Occupational Engagement Change Secondary to Significant Weight Loss

Obesity is a major contemporary health issue and has a plethora of interventions reflecting a multitude of approaches. For the morbidly obese who experience significant occupational loss or inabilities, bariatric surgery is an option to change the physical condition of the individuals. However, without re-engagement or participation, the establishment of new healthier habit patterns, the ‘short-term gains from surgery can be loss. An outcome study is underway to monitor the lifestyle changes afforded individuals following bariatric surgery to promote long term weight loss and healthier living. The questions to be included in this study are: What are the important occupational changes noted by patients are various stages of bariatric intervention?

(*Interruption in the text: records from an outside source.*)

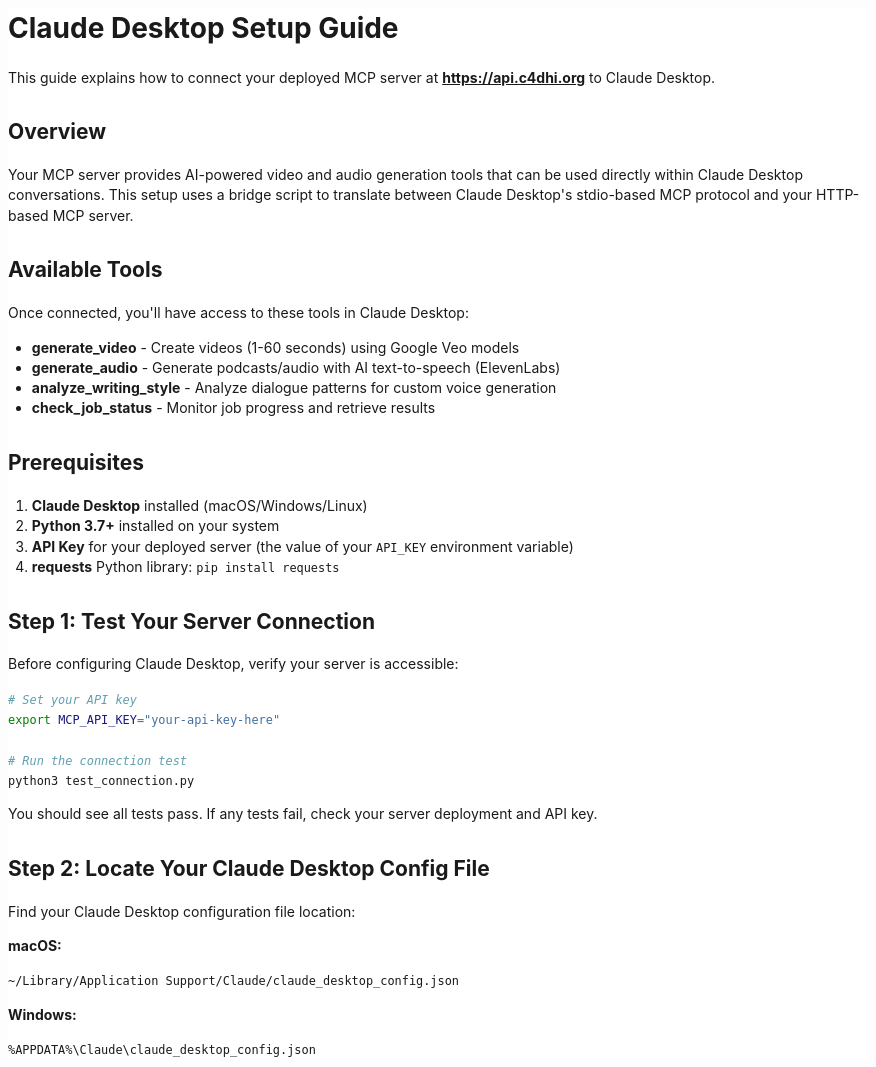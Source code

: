 # Claude Desktop Setup Guide

This guide explains how to connect your deployed MCP server at **https://api.c4dhi.org** to Claude Desktop.

## Overview

Your MCP server provides AI-powered video and audio generation tools that can be used directly within Claude Desktop conversations. This setup uses a bridge script to translate between Claude Desktop's stdio-based MCP protocol and your HTTP-based MCP server.

## Available Tools

Once connected, you'll have access to these tools in Claude Desktop:

- **generate_video** - Create videos (1-60 seconds) using Google Veo models
- **generate_audio** - Generate podcasts/audio with AI text-to-speech (ElevenLabs)
- **analyze_writing_style** - Analyze dialogue patterns for custom voice generation
- **check_job_status** - Monitor job progress and retrieve results

## Prerequisites

1. **Claude Desktop** installed (macOS/Windows/Linux)
2. **Python 3.7+** installed on your system
3. **API Key** for your deployed server (the value of your `API_KEY` environment variable)
4. **requests** Python library: `pip install requests`

## Step 1: Test Your Server Connection

Before configuring Claude Desktop, verify your server is accessible:

```bash
# Set your API key
export MCP_API_KEY="your-api-key-here"

# Run the connection test
python3 test_connection.py
```

You should see all tests pass. If any tests fail, check your server deployment and API key.

## Step 2: Locate Your Claude Desktop Config File

Find your Claude Desktop configuration file location:

**macOS:**
```
~/Library/Application Support/Claude/claude_desktop_config.json
```

**Windows:**
```
%APPDATA%\Claude\claude_desktop_config.json
```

What changes in occupation result following bariatric surgery? What is the impact on quality of life and activity engagement? What is motivational for the bariatric patient to make significant lifestyle changes ( eating, sleeping/rest, exercise, etc.) to maintain the post-surgery weight loss long term? How can this information be translated into patient education programming to support healthier habits? The initial methodology for this study will be presented along with current patient outcomes and education programming. The focus of this discussion will be to address the challenge of fitting this project into the context of the typical surgeon’s practice as integral to overall programming. Are there valid ways to adapt the Canadian Occupational Performance Measure or other tools to monitor/counsel regarding occupational change? Motivation and quality of life are related to desire for and pursuit of participation. Are there ways to validly and reliably measure these changes from an occupational perspective? Ideas for integrating individual and group educational approaches to intervene at an occupational level will be explored. The speaker hopes to start a discourse regarding how occupational science can contribute uniquely to the interdisciplinary body of knowledge about obesity and weight loss and inform the practice of occupational therapy.